• **Your assignment**
Print, in exact form, the lines below from the one containing "call notification. |" through the one containing "background blur. |", and omit all others.

Saved data entries
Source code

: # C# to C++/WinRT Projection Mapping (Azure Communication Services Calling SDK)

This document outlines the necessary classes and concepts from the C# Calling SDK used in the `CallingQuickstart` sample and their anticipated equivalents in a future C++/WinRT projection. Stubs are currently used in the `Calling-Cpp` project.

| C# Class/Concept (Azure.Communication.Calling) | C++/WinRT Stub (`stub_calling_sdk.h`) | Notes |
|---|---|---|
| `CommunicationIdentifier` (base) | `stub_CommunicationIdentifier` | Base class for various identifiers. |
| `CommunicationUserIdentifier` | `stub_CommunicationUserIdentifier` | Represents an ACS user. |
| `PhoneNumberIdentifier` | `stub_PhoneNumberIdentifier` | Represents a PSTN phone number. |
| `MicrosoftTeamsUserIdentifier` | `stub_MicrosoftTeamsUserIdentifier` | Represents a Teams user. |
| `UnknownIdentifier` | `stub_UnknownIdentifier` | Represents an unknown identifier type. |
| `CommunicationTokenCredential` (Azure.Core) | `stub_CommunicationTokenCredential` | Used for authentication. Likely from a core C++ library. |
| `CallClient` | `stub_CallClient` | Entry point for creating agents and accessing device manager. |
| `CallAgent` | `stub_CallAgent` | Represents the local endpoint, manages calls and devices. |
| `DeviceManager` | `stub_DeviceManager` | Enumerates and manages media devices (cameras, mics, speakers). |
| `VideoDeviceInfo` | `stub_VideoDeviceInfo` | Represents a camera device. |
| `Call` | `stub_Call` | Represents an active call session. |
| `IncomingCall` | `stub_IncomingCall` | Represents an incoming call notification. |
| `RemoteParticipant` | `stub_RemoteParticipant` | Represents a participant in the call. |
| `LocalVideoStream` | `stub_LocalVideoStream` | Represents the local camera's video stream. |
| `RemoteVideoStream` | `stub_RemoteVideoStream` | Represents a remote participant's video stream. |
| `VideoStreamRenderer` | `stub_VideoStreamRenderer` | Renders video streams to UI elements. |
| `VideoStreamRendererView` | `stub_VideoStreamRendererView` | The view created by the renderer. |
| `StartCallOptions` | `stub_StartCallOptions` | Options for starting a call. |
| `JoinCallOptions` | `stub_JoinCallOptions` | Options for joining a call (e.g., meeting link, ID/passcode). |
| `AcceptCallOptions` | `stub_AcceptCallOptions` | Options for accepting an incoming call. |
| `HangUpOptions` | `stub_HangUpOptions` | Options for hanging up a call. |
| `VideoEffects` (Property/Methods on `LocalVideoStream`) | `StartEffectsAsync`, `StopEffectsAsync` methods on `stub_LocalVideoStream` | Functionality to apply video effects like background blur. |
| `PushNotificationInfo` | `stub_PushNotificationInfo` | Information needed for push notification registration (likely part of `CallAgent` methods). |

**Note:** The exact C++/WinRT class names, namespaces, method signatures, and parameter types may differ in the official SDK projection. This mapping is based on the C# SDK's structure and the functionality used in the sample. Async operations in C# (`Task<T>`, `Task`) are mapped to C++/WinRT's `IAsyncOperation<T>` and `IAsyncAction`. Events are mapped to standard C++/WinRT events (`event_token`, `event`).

• **Response area**
| `IncomingCall` | `stub_IncomingCall` | Represents an incoming call notification. |
| `RemoteParticipant` | `stub_RemoteParticipant` | Represents a participant in the call. |
| `LocalVideoStream` | `stub_LocalVideoStream` | Represents the local camera's video stream. |
| `RemoteVideoStream` | `stub_RemoteVideoStream` | Represents a remote participant's video stream. |
| `VideoStreamRenderer` | `stub_VideoStreamRenderer` | Renders video streams to UI elements. |
| `VideoStreamRendererView` | `stub_VideoStreamRendererView` | The view created by the renderer. |
| `StartCallOptions` | `stub_StartCallOptions` | Options for starting a call. |
| `JoinCallOptions` | `stub_JoinCallOptions` | Options for joining a call (e.g., meeting link, ID/passcode). |
| `AcceptCallOptions` | `stub_AcceptCallOptions` | Options for accepting an incoming call. |
| `HangUpOptions` | `stub_HangUpOptions` | Options for hanging up a call. |
| `VideoEffects` (Property/Methods on `LocalVideoStream`) | `StartEffectsAsync`, `StopEffectsAsync` methods on `stub_LocalVideoStream` | Functionality to apply video effects like background blur. |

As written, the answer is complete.